Jean-Paul Belmondo était un grand passionné de mécanique et a possédé dans son garage des merveilles telles qu’une Aston Martin DB5 « James Bond », des Ferrari 250 GT Cabriolet et 250 TDf ou encore des modèles plus rares comme une Panther Lima. Une passion de l’automobile qu’il a tranmise à son fils, Paul Belmondo, qui fit un passage écair en Formule 1 au début des années 90.

L’automobile a été évidemment très présente dans la filmographie éclectique de « Bebel », avec bon nombre de films d’actions cultes où les grosses mécaniques lui permirent de mettre en avant ses talents (et son audace) de cascadeur, en coopération avec l’immense Rémy Julienne, le roi de la cascade, récemment disparu également. Un « french » Fast and Furious avant l’heure.

La révélation au volant dans A bout de souffle (1960)

C’est en voiture en partie que Jean-Paul Belmondo crève l’écran et se révèle au grand public dans le film A bout de souffle de Jean-Luc Godard, film emblématique de la « nouvelle vague » qui révolutionne le cinéma par son ton décomplexé et sa réalisation iconoclaste. Le « road trip » mortel de Michel Poiccard, qui veut se rendre sur Paris, commence à Marseille par le vol d’une Ford Thundebird coupéBelmondo

Rodeo record à Athènes dans Le Casse (1971)
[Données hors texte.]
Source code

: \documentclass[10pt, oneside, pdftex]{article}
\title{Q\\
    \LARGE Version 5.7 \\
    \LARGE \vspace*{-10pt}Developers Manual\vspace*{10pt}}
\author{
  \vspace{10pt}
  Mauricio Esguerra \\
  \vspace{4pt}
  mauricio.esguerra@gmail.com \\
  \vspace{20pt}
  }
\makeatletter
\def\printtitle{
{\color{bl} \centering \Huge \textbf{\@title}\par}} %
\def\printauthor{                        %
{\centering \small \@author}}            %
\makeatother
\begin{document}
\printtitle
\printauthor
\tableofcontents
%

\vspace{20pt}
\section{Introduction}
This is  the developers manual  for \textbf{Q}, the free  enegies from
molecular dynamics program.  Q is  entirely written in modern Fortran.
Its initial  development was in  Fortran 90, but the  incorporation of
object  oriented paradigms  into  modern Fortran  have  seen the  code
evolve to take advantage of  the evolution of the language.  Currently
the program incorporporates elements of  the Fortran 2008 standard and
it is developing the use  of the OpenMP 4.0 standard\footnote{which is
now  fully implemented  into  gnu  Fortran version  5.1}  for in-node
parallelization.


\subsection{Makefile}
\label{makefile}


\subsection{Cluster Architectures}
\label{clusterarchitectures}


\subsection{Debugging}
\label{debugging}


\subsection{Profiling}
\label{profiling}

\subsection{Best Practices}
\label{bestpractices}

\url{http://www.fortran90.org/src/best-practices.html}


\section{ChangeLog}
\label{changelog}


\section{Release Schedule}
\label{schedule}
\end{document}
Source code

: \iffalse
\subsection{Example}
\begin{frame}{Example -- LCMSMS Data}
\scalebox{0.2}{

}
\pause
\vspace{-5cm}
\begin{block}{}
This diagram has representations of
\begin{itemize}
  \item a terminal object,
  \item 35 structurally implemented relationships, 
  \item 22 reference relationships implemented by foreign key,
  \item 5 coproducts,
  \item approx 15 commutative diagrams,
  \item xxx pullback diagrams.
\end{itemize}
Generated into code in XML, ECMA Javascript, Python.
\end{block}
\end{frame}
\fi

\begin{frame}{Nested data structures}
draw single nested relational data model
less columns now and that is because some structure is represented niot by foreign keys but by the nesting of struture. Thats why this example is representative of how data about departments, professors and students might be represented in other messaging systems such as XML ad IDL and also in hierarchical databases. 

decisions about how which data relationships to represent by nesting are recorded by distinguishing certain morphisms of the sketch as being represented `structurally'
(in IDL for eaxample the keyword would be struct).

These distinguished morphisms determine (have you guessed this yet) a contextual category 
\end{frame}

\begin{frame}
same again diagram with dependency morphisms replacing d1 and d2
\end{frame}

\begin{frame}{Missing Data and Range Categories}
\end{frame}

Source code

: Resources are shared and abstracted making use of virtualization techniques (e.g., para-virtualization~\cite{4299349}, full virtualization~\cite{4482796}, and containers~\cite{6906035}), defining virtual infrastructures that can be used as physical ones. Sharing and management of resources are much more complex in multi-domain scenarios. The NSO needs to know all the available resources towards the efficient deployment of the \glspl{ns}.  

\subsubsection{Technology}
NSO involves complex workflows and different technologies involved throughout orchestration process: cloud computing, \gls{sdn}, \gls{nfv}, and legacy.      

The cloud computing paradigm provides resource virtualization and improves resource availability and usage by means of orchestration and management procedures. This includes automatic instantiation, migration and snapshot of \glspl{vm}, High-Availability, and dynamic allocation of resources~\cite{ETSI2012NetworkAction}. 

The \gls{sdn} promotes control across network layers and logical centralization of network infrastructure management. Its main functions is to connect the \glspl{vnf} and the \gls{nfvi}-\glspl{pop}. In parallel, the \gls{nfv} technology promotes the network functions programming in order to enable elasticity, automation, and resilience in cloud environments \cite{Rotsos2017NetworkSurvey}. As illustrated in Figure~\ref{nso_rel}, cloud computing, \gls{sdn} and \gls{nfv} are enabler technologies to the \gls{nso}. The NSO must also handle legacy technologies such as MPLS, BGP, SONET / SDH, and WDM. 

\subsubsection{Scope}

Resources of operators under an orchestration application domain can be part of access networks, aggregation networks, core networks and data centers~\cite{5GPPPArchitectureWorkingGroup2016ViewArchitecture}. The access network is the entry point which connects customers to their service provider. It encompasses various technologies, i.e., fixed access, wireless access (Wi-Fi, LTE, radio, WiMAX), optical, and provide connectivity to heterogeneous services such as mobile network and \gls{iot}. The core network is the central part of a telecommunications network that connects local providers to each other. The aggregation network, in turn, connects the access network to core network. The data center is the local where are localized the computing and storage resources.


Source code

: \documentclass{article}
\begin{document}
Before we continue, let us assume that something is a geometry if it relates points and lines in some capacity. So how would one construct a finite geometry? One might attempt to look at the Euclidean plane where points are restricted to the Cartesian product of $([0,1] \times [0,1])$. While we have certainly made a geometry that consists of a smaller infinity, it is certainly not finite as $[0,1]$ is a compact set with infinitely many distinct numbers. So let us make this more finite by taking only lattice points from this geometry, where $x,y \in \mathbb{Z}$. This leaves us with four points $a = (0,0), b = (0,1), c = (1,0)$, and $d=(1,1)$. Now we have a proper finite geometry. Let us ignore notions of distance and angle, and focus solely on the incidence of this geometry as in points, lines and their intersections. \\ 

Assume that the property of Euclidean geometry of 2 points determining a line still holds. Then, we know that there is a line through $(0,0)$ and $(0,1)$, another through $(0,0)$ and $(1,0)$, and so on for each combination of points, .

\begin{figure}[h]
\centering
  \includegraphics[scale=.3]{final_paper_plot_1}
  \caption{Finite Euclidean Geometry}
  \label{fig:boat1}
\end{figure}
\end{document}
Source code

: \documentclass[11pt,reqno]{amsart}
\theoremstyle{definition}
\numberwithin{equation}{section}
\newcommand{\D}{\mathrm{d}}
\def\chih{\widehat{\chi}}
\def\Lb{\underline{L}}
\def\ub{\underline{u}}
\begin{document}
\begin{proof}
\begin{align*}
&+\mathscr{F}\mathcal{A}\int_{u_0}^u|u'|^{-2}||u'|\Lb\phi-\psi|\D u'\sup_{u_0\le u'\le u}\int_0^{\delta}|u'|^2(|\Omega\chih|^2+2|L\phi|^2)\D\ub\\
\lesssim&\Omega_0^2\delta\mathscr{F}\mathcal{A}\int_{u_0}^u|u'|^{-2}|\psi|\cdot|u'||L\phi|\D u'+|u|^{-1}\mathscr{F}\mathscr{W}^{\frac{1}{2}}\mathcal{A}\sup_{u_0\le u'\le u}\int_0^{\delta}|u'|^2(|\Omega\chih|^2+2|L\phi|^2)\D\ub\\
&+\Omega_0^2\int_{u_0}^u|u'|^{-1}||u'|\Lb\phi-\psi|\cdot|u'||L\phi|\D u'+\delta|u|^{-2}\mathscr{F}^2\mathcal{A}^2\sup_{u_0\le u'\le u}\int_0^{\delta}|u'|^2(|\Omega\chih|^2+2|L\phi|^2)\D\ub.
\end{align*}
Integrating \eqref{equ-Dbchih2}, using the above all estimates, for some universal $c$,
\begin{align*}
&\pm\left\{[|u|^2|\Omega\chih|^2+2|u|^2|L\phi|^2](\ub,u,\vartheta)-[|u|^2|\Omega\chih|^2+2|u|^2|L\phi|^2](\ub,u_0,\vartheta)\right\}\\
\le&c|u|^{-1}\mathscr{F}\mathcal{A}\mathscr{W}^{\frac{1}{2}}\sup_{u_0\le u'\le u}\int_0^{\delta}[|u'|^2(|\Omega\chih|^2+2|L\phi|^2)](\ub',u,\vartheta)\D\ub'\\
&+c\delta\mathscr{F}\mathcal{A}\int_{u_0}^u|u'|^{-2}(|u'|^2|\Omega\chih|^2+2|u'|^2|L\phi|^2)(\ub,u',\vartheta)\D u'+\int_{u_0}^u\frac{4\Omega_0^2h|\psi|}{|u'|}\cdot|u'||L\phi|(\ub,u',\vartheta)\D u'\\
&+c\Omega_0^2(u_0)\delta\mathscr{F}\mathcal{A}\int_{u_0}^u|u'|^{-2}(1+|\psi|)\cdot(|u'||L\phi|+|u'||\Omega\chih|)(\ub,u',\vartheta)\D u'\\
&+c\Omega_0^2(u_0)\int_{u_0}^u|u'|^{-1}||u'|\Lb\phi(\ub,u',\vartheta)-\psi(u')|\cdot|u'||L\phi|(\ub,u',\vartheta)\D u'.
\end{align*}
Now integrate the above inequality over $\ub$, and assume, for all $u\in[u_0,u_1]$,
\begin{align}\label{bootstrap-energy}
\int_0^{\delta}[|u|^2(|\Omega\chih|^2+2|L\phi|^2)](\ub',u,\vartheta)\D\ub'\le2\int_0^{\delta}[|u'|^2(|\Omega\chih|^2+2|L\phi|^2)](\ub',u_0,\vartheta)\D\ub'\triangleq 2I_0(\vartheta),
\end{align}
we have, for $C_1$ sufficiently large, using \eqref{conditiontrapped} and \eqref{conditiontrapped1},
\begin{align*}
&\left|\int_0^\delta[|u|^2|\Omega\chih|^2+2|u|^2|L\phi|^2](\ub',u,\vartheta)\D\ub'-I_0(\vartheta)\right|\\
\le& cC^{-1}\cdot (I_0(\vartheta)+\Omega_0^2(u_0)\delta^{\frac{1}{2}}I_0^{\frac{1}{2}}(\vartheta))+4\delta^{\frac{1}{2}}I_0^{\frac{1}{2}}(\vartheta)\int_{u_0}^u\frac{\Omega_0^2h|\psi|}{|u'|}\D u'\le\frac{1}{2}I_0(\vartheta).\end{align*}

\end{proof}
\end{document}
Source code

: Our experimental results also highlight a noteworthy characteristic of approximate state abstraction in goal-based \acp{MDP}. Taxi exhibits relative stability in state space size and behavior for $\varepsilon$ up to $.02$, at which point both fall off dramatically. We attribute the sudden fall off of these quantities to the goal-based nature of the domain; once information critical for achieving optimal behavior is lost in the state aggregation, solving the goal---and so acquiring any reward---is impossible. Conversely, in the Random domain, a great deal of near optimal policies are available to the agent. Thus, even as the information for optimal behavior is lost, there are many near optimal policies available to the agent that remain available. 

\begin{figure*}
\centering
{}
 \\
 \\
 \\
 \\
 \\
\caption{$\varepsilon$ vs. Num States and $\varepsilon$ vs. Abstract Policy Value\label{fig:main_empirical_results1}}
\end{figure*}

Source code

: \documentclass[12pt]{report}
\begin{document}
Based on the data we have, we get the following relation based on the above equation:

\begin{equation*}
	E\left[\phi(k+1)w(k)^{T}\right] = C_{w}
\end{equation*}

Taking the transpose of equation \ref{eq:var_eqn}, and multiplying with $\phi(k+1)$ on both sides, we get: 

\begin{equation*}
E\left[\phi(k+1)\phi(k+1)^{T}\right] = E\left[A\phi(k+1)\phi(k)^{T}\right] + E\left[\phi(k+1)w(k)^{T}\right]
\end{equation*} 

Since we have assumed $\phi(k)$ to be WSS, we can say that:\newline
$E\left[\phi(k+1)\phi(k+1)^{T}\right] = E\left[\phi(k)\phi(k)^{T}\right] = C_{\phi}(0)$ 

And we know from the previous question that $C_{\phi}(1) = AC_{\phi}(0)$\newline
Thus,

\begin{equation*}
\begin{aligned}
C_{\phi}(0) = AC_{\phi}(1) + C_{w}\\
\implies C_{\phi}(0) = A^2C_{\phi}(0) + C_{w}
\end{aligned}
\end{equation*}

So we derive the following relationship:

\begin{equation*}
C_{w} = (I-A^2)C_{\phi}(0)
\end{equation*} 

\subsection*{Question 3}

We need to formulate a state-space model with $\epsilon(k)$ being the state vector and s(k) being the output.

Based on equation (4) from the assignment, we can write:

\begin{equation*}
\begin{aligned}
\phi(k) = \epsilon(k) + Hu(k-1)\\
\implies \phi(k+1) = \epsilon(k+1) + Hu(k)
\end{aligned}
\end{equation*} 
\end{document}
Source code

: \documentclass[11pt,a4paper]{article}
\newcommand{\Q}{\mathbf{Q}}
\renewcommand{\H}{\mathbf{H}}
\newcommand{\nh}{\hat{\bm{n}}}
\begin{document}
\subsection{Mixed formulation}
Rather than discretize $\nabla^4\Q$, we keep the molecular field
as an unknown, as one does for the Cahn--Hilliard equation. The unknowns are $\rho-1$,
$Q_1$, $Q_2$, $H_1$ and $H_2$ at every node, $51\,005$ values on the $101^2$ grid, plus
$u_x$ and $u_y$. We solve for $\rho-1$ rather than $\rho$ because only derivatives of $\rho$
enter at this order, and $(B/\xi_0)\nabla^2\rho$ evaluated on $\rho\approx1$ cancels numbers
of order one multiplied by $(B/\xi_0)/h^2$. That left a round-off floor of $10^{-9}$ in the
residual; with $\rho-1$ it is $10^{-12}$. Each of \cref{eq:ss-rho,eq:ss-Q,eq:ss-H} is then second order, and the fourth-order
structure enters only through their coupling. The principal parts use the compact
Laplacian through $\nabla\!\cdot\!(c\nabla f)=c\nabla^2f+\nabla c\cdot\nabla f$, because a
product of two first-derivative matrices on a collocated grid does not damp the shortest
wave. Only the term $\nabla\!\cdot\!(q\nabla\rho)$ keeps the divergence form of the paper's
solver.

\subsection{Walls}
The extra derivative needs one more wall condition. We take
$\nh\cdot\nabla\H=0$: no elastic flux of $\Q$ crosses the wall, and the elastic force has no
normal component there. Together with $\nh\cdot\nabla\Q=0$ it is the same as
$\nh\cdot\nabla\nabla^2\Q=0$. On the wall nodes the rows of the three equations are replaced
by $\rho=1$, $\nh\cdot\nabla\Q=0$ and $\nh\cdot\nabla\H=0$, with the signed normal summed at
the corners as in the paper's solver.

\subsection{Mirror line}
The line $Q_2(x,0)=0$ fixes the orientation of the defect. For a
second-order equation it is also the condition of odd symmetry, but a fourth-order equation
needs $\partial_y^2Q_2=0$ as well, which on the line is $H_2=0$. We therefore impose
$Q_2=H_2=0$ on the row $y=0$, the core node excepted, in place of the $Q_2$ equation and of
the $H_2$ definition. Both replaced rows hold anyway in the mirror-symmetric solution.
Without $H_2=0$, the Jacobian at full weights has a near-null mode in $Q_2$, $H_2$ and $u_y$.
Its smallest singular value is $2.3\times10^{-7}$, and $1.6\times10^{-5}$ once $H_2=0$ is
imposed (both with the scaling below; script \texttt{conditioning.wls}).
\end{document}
Dans ce film d’Henri Verneuil, l’acteur français, en partie doublé par Rémy Julienne, se livre à une course poursuite effrénée et rocambolesque dans les rues sinueuses et vallonées d’Athènes. Au volant d’une Fiat 124 Special, il affronte Omar Sharif qui pilote une Opel Rekord. La séquence dure quasiment 10′, une des plus longues courses-poursuite de l’histoire du cinéma.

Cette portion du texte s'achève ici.